━━━━━ Records for the task ━━━━━

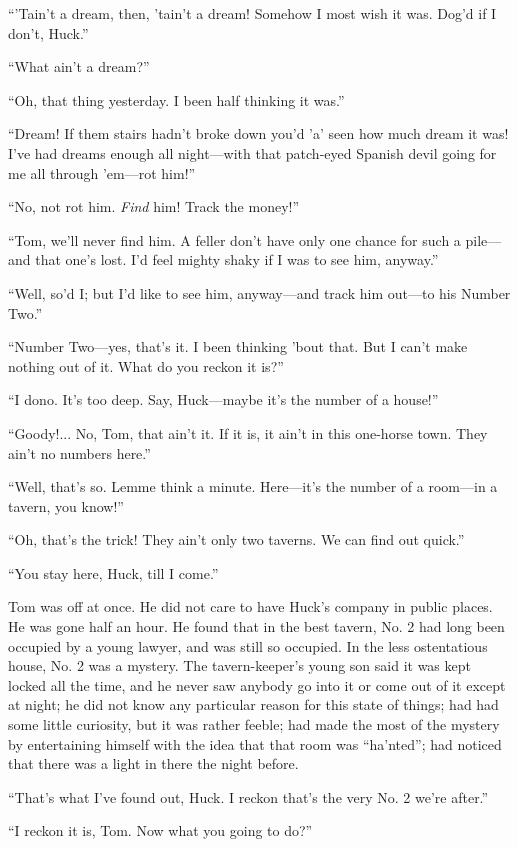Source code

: \documentclass{book}
\begin{document}
“’Tain’t a dream, then, ’tain’t a dream! Somehow I most wish it was. Dog’d if I don’t, Huck.”

“What ain’t a dream?”

“Oh, that thing yesterday. I been half thinking it was.”

“Dream! If them stairs hadn’t broke down you’d ’a’ seen how much dream it was! I’ve had dreams enough all night—with that patch-eyed Spanish devil going for me all through ’em—rot him!”

“No, not rot him. \emph{Find} him! Track the money!”

“Tom, we’ll never find him. A feller don’t have only one chance for such a pile—and that one’s lost. I’d feel mighty shaky if I was to see him, anyway.”

“Well, so’d I; but I’d like to see him, anyway—and track him out—to his Number Two.”

“Number Two—yes, that’s it. I been thinking ’bout that. But I can’t make nothing out of it. What do you reckon it is?”

“I dono. It’s too deep. Say, Huck—maybe it’s the number of a house!”

“Goody!... No, Tom, that ain’t it. If it is, it ain’t in this one-horse town. They ain’t no numbers here.”

“Well, that’s so. Lemme think a minute. Here—it’s the number of a room—in a tavern, you know!”

“Oh, that’s the trick! They ain’t only two taverns. We can find out quick.”

“You stay here, Huck, till I come.”

Tom was off at once. He did not care to have Huck’s company in public places. He was gone half an hour. He found that in the best tavern, No. 2 had long been occupied by a young lawyer, and was still so occupied. In the less ostentatious house, No. 2 was a mystery. The tavern-keeper’s young son said it was kept locked all the time, and he never saw anybody go into it or come out of it except at night; he did not know any particular reason for this state of things; had had some little curiosity, but it was rather feeble; had made the most of the mystery by entertaining himself with the idea that that room was “ha’nted”; had noticed that there was a light in there the night before.

“That’s what I’ve found out, Huck. I reckon that’s the very No. 2 we’re after.”

“I reckon it is, Tom. Now what you going to do?”
\end{document}
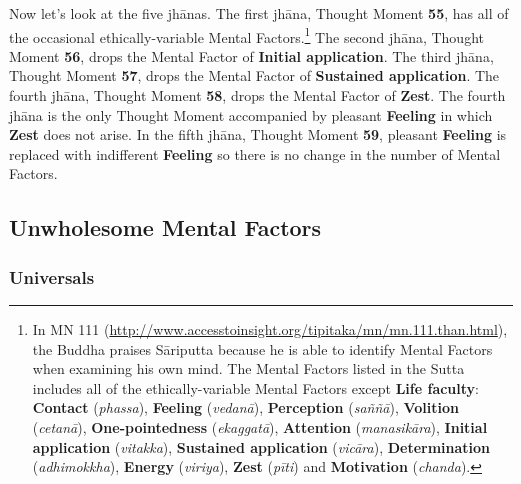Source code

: Now let’s look at the five jhānas. The first jhāna, Thought Moment \textbf{55}, has all of the occasional ethically-variable Mental Factors.\footnote{In MN 111 (\url{http://www.accesstoinsight.org/tipitaka/mn/mn.111.than.html}), the Buddha praises Sāriputta because he is able to identify Mental Factors when examining his own mind. The Mental Factors listed in the Sutta includes all of the ethically-variable Mental Factors except \textbf{Life faculty}: \textbf{Contact} (\textit{phassa}), \textbf{Feeling} (\textit{vedanā}), \textbf{Perception} (\textit{saññā}), \textbf{Volition} (\textit{cetanā}), \textbf{One-pointedness} (\textit{ekaggatā}), \textbf{Attention} (\textit{manasikāra}), \textbf{Initial application} (\textit{vitakka}), \textbf{Sustained application} (\textit{vicāra}), \textbf{Determination} (\textit{adhimokkha}), \textbf{Energy} (\textit{viriya}), \textbf{Zest} (\textit{pīti}) and \textbf{Motivation} (\textit{chanda}).} The second jhāna, Thought Moment \textbf{56}, drops the Mental Factor of \textbf{Initial application}. The third jhāna, Thought Moment \textbf{57}, drops the Mental Factor of \textbf{Sustained application}. The fourth jhāna, Thought Moment \textbf{58}, drops the Mental Factor of \textbf{Zest}. The fourth jhāna is the only Thought Moment accompanied by pleasant \textbf{Feeling} in which \textbf{Zest} does not arise. In the fifth jhāna, Thought Moment \textbf{59}, pleasant \textbf{Feeling} is replaced with indifferent \textbf{Feeling} so there is no change in the number of Mental Factors.

\subsection*{Unwholesome Mental Factors}

\subsubsection*{Universals}

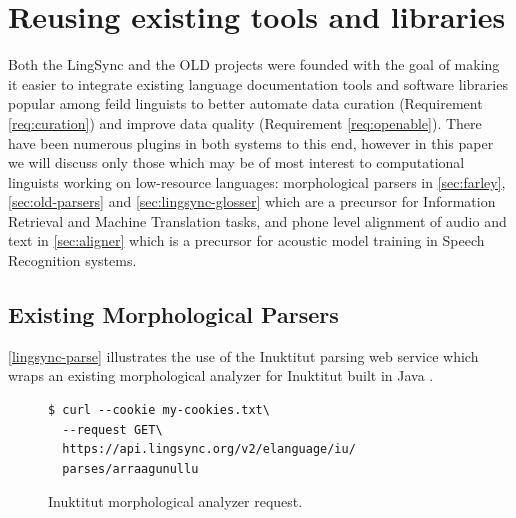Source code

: \documentclass[11pt]{article}
\newcommand{\smalltodo}[2][]
    {\todo[caption={#2}, #1]
    {\tiny#2\normalsize}}
\begin{document}
\section{Reusing existing tools and libraries}
\label{sec:plugins}


Both the LingSync and the OLD projects were founded with the goal of making it easier to integrate existing language documentation tools and software libraries popular among feild linguists to better automate data curation (Requirement \autoref{req:curation}) and improve data quality (Requirement \autoref{req:openable}). There have been numerous plugins in both systems to this end, however in this paper we will discuss only those which may be of most interest to computational linguists working on low-resource languages: morphological parsers in \autoref{sec:farley},  \autoref{sec:old-parsers} and  \autoref{sec:lingsync-glosser} which are a precursor for Information Retrieval and Machine Translation tasks, and  phone level alignment of audio and text in  \autoref{sec:aligner} which is a precursor for acoustic model training in Speech Recognition systems.




\subsection{Existing Morphological Parsers}
\label{sec:farley}

\autoref{lingsync-parse} illustrates the use of the Inuktitut parsing web service which wraps an existing
morphological analyzer for Inuktitut built in Java \cite{Farley:2012:Online}.


\begin{figure}[h]
\scriptsize
\begin{verbatim}
$ curl --cookie my-cookies.txt\
  --request GET\
  https://api.lingsync.org/v2/elanguage/iu/
  parses/arraagunullu
\end{verbatim}
\normalsize
\caption{Inuktitut morphological analyzer request.}
\label{lingsync-parse}
\end{figure}
\end{document}
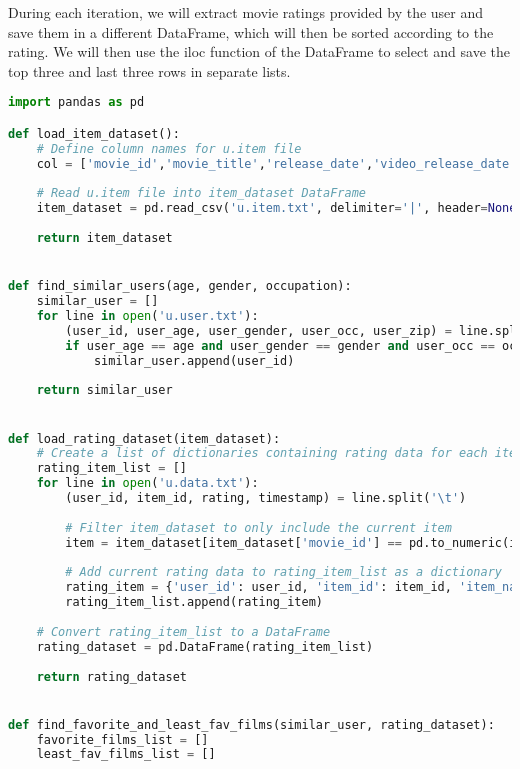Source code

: \documentclass[12pt]{article}
\begin{document}
During each iteration, we will extract movie ratings provided by the user and save them in a different DataFrame, which will then be sorted according to the rating. We will then use the iloc function of the DataFrame to select and save the top three and last three rows in separate lists. 
\\
\begin{lstlisting}[language=Python, caption=Finding users with my preferences.] 
import pandas as pd

def load_item_dataset():
    # Define column names for u.item file
    col = ['movie_id','movie_title','release_date','video_release_date','IMDb_URL','unknown','Action','Adventure','Animation','Childrens','Comedy','Crime','Documentary','Drama','Fantasy','Film_Noir','Horror','Musical','Mystery','Romance','Sci_Fi','Thriller','War','Western']
    
    # Read u.item file into item_dataset DataFrame
    item_dataset = pd.read_csv('u.item.txt', delimiter='|', header=None, names=col)
    
    return item_dataset


def find_similar_users(age, gender, occupation):
    similar_user = []
    for line in open('u.user.txt'):
        (user_id, user_age, user_gender, user_occ, user_zip) = line.split('|')
        if user_age == age and user_gender == gender and user_occ == occupation:
            similar_user.append(user_id)
    
    return similar_user


def load_rating_dataset(item_dataset):
    # Create a list of dictionaries containing rating data for each item
    rating_item_list = []
    for line in open('u.data.txt'):
        (user_id, item_id, rating, timestamp) = line.split('\t')
        
        # Filter item_dataset to only include the current item
        item = item_dataset[item_dataset['movie_id'] == pd.to_numeric(item_id)]
        
        # Add current rating data to rating_item_list as a dictionary
        rating_item = {'user_id': user_id, 'item_id': item_id, 'item_name': item.iloc[0,1], 'rating': rating, 'timestamp': timestamp}
        rating_item_list.append(rating_item)
    
    # Convert rating_item_list to a DataFrame
    rating_dataset = pd.DataFrame(rating_item_list)
    
    return rating_dataset


def find_favorite_and_least_fav_films(similar_user, rating_dataset):
    favorite_films_list = []
    least_fav_films_list = []
    

\end{lstlisting}
\end{document}
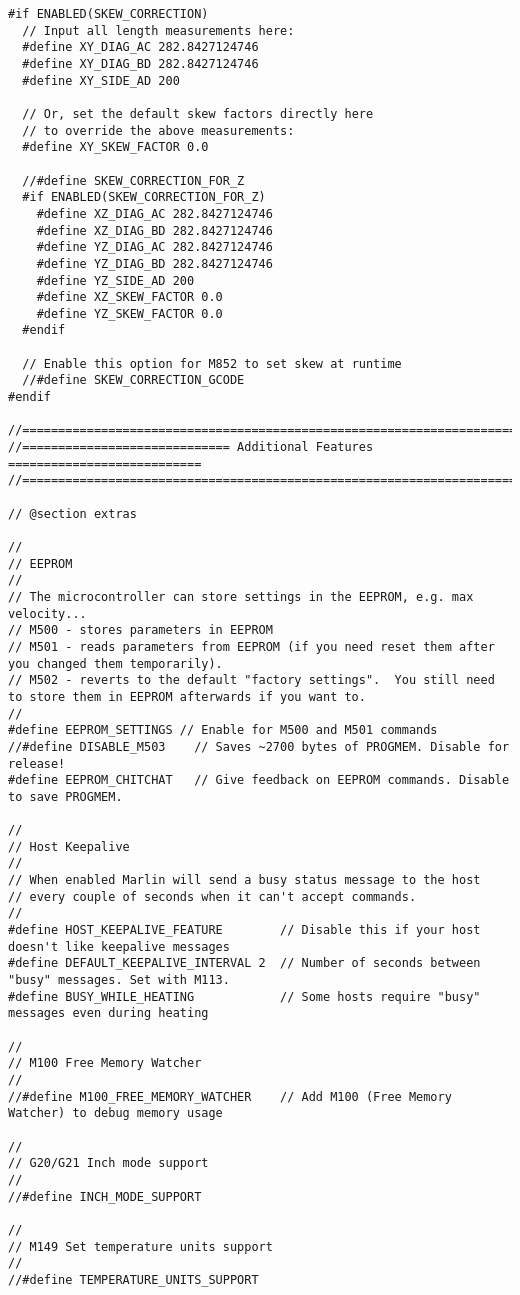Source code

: \begin{lstlisting}[caption = キャプション, label = ラベル]
#if ENABLED(SKEW_CORRECTION)
  // Input all length measurements here:
  #define XY_DIAG_AC 282.8427124746
  #define XY_DIAG_BD 282.8427124746
  #define XY_SIDE_AD 200

  // Or, set the default skew factors directly here
  // to override the above measurements:
  #define XY_SKEW_FACTOR 0.0

  //#define SKEW_CORRECTION_FOR_Z
  #if ENABLED(SKEW_CORRECTION_FOR_Z)
    #define XZ_DIAG_AC 282.8427124746
    #define XZ_DIAG_BD 282.8427124746
    #define YZ_DIAG_AC 282.8427124746
    #define YZ_DIAG_BD 282.8427124746
    #define YZ_SIDE_AD 200
    #define XZ_SKEW_FACTOR 0.0
    #define YZ_SKEW_FACTOR 0.0
  #endif

  // Enable this option for M852 to set skew at runtime
  //#define SKEW_CORRECTION_GCODE
#endif

//=============================================================================
//============================= Additional Features ===========================
//=============================================================================

// @section extras

//
// EEPROM
//
// The microcontroller can store settings in the EEPROM, e.g. max velocity...
// M500 - stores parameters in EEPROM
// M501 - reads parameters from EEPROM (if you need reset them after you changed them temporarily).
// M502 - reverts to the default "factory settings".  You still need to store them in EEPROM afterwards if you want to.
//
#define EEPROM_SETTINGS // Enable for M500 and M501 commands
//#define DISABLE_M503    // Saves ~2700 bytes of PROGMEM. Disable for release!
#define EEPROM_CHITCHAT   // Give feedback on EEPROM commands. Disable to save PROGMEM.

//
// Host Keepalive
//
// When enabled Marlin will send a busy status message to the host
// every couple of seconds when it can't accept commands.
//
#define HOST_KEEPALIVE_FEATURE        // Disable this if your host doesn't like keepalive messages
#define DEFAULT_KEEPALIVE_INTERVAL 2  // Number of seconds between "busy" messages. Set with M113.
#define BUSY_WHILE_HEATING            // Some hosts require "busy" messages even during heating

//
// M100 Free Memory Watcher
//
//#define M100_FREE_MEMORY_WATCHER    // Add M100 (Free Memory Watcher) to debug memory usage

//
// G20/G21 Inch mode support
//
//#define INCH_MODE_SUPPORT

//
// M149 Set temperature units support
//
//#define TEMPERATURE_UNITS_SUPPORT


\end{lstlisting}
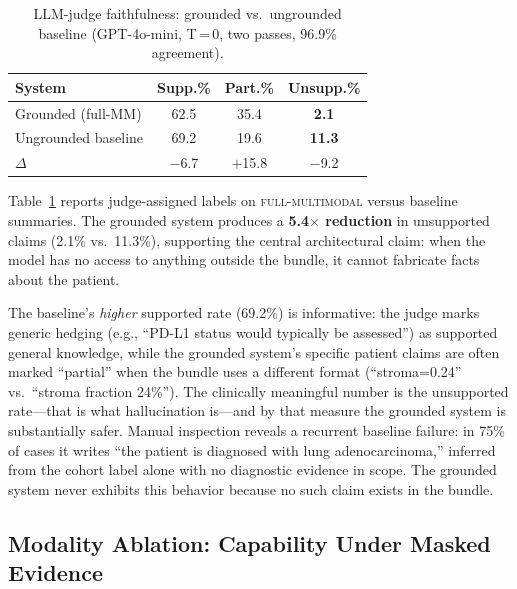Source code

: \documentclass[11pt]{article}
\begin{document}
\begin{table}[h]
\centering
\small
\begin{tabular}{lccc}
\toprule
\textbf{System} & \textbf{Supp.\%} & \textbf{Part.\%} & \textbf{Unsupp.\%} \\
\midrule
Grounded (full-MM) & 62.5 & 35.4 & \textbf{2.1} \\
Ungrounded baseline & 69.2 & 19.6 & \textbf{11.3} \\
\midrule
$\Delta$ & $-$6.7 & $+$15.8 & $-$9.2 \\
\bottomrule
\end{tabular}
\caption{LLM-judge faithfulness: grounded vs.\ ungrounded baseline (GPT-4o-mini, T\,=\,0, two passes, 96.9\% agreement).}
\label{tab:faithfulness}
\end{table}

Table~\ref{tab:faithfulness} reports judge-assigned labels on \textsc{full-multimodal} versus baseline summaries. The grounded system produces a \textbf{5.4$\times$ reduction} in unsupported claims (2.1\% vs.\ 11.3\%), supporting the central architectural claim: when the model has no access to anything outside the bundle, it cannot fabricate facts about the patient.

The baseline's \emph{higher} supported rate (69.2\%) is informative: the judge marks generic hedging (e.g., ``PD-L1 status would typically be assessed'') as supported general knowledge, while the grounded system's specific patient claims are often marked ``partial'' when the bundle uses a different format (``stroma=0.24'' vs.\ ``stroma fraction 24\%''). The clinically meaningful number is the unsupported rate—that is what hallucination is—and by that measure the grounded system is substantially safer. Manual inspection reveals a recurrent baseline failure: in 75\% of cases it writes ``the patient is diagnosed with lung adenocarcinoma,'' inferred from the cohort label alone with no diagnostic evidence in scope. The grounded system never exhibits this behavior because no such claim exists in the bundle.

\subsection{Modality Ablation: Capability Under Masked Evidence}
\end{document}
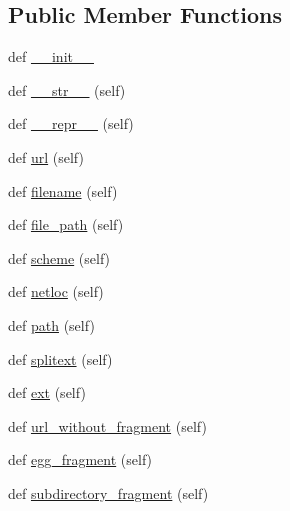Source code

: \subsection*{Public Member Functions}
\begin{DoxyCompactItemize}
\item 
def \hyperlink{classpip_1_1__internal_1_1models_1_1link_1_1Link_a12a3ebf030fc24233dd1e55a1b224377}{\+\_\+\+\_\+init\+\_\+\+\_\+}
\item 
def \hyperlink{classpip_1_1__internal_1_1models_1_1link_1_1Link_aaec968097a8fdaf9ae118fc112073a53}{\+\_\+\+\_\+str\+\_\+\+\_\+} (self)
\item 
def \hyperlink{classpip_1_1__internal_1_1models_1_1link_1_1Link_aa19d0a7c916f32693fd55da0bd5b4d3b}{\+\_\+\+\_\+repr\+\_\+\+\_\+} (self)
\item 
def \hyperlink{classpip_1_1__internal_1_1models_1_1link_1_1Link_acf2e1c7ec34152ff70d1f5021cf9364e}{url} (self)
\item 
def \hyperlink{classpip_1_1__internal_1_1models_1_1link_1_1Link_ae1daa5521205c1e735c9ffc1d9305d80}{filename} (self)
\item 
def \hyperlink{classpip_1_1__internal_1_1models_1_1link_1_1Link_a38a48986b391cc13d303ef3f53bda70b}{file\+\_\+path} (self)
\item 
def \hyperlink{classpip_1_1__internal_1_1models_1_1link_1_1Link_adaf853996ca5affadfbd3f45e6c81c24}{scheme} (self)
\item 
def \hyperlink{classpip_1_1__internal_1_1models_1_1link_1_1Link_a67c4e7c416f4464b2cf43f69a4fd32d5}{netloc} (self)
\item 
def \hyperlink{classpip_1_1__internal_1_1models_1_1link_1_1Link_a92cb97c6d8284494fb9993217d96f562}{path} (self)
\item 
def \hyperlink{classpip_1_1__internal_1_1models_1_1link_1_1Link_a0fa52a4e3255d10a6b12f1c0cf36b833}{splitext} (self)
\item 
def \hyperlink{classpip_1_1__internal_1_1models_1_1link_1_1Link_aada48abde1e3099cc79dcb85239edbdd}{ext} (self)
\item 
def \hyperlink{classpip_1_1__internal_1_1models_1_1link_1_1Link_a6434cb3913c92bef0cf53e9ad79c4ec0}{url\+\_\+without\+\_\+fragment} (self)
\item 
def \hyperlink{classpip_1_1__internal_1_1models_1_1link_1_1Link_a81735555dad9efc828b022483f563732}{egg\+\_\+fragment} (self)
\item 
def \hyperlink{classpip_1_1__internal_1_1models_1_1link_1_1Link_a926c94932fce21096963affe8f4846eb}{subdirectory\+\_\+fragment} (self)

\end{DoxyCompactItemize}

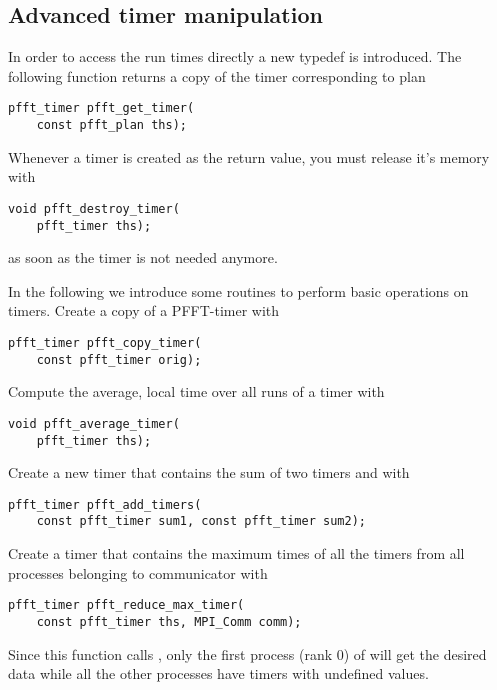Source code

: \subsection{Advanced timer manipulation}
In order to access the run times directly a new typedef  is introduced.
The following function returns a copy of the timer corresponding to plan 
\begin{lstlisting}
pfft_timer pfft_get_timer(
    const pfft_plan ths);
\end{lstlisting}
Whenever a timer is created as the return value, you must release it's memory with
\begin{lstlisting}
void pfft_destroy_timer(
    pfft_timer ths);
\end{lstlisting}
as soon as the timer is not needed anymore. 

In the following we introduce some routines to perform basic operations on timers.
Create a copy of a PFFT-timer  with
\begin{lstlisting}
pfft_timer pfft_copy_timer(
    const pfft_timer orig);
\end{lstlisting}
Compute the average, local time over all runs of a timer  with
\begin{lstlisting}
void pfft_average_timer(
    pfft_timer ths);
\end{lstlisting}
Create a new timer that contains the sum of two timers  and  with
\begin{lstlisting}
pfft_timer pfft_add_timers(
    const pfft_timer sum1, const pfft_timer sum2);
\end{lstlisting}
Create a timer that contains the maximum times of all the timers  from all processes belonging to communicator  with
\begin{lstlisting}
pfft_timer pfft_reduce_max_timer(
    const pfft_timer ths, MPI_Comm comm);
\end{lstlisting}
Since this function calls , only the first process (rank 0) of  will get the desired data while all
the other processes have timers with undefined values.

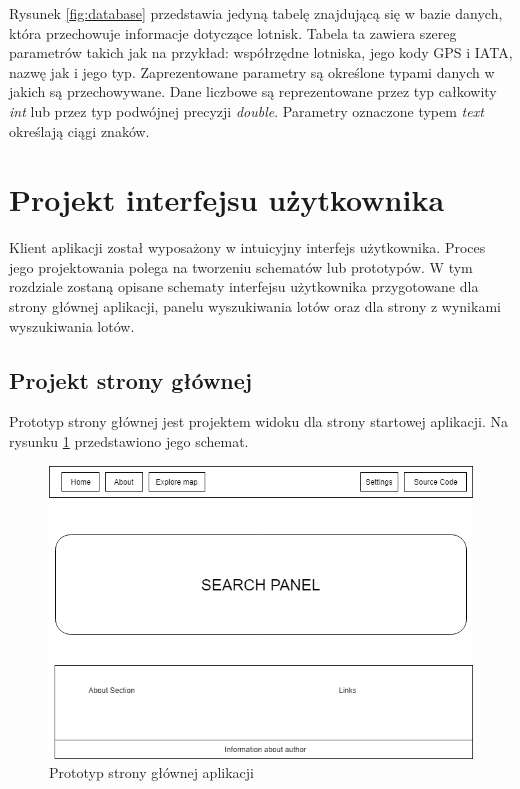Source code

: \documentclass[12pt, twoside]{report}
\begin{document}
\noindent Rysunek \ref{fig:database} przedstawia jedyną tabelę znajdującą się w bazie danych, która przechowuje informacje dotyczące lotnisk. Tabela ta zawiera szereg parametrów takich jak na przykład: współrzędne lotniska, jego kody GPS i IATA, nazwę jak i jego typ. Zaprezentowane parametry są określone typami danych w jakich są przechowywane. Dane liczbowe są reprezentowane przez typ całkowity \textit{int} lub przez typ podwójnej precyzji \textit{double}. Parametry oznaczone typem \textit{text} określają ciągi znaków.

\section{Projekt interfejsu użytkownika}
Klient aplikacji został wyposażony w intuicyjny interfejs użytkownika. Proces jego projektowania polega na tworzeniu schematów lub prototypów. W tym rozdziale zostaną opisane  schematy interfejsu użytkownika przygotowane dla strony głównej aplikacji, panelu wyszukiwania lotów oraz dla strony z wynikami wyszukiwania lotów.
\subsection{Projekt strony głównej}
Prototyp strony głównej jest projektem widoku dla strony startowej aplikacji. Na rysunku \ref{fig:main_page_schema} przedstawiono jego schemat.

\begin{figure}[!ht]
\centering
\includegraphics[scale=0.50, keepaspectratio]{main_page_interface_project.PNG}
\caption{Prototyp strony głównej aplikacji}
\label{fig:main_page_schema}
\end{figure}
\end{document}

━━━━━

*Work task*.
Transcribe exactly and only the lines from the top of the records through the line containing "dono. It’s too", inclusive, and do not copy the pictures.

*Answer space*.
Source code

: \documentclass{book}
\begin{document}
“’Tain’t a dream, then, ’tain’t a dream! Somehow I most wish it was. Dog’d if I don’t, Huck.”

“What ain’t a dream?”

“Oh, that thing yesterday. I been half thinking it was.”

“Dream! If them stairs hadn’t broke down you’d ’a’ seen how much dream it was! I’ve had dreams enough all night—with that patch-eyed Spanish devil going for me all through ’em—rot him!”

“No, not rot him. \emph{Find} him! Track the money!”

“Tom, we’ll never find him. A feller don’t have only one chance for such a pile—and that one’s lost. I’d feel mighty shaky if I was to see him, anyway.”

“Well, so’d I; but I’d like to see him, anyway—and track him out—to his Number Two.”

“Number Two—yes, that’s it. I been thinking ’bout that. But I can’t make nothing out of it. What do you reckon it is?”

“I dono. It’s too deep. Say, Huck—maybe it’s the number of a house!”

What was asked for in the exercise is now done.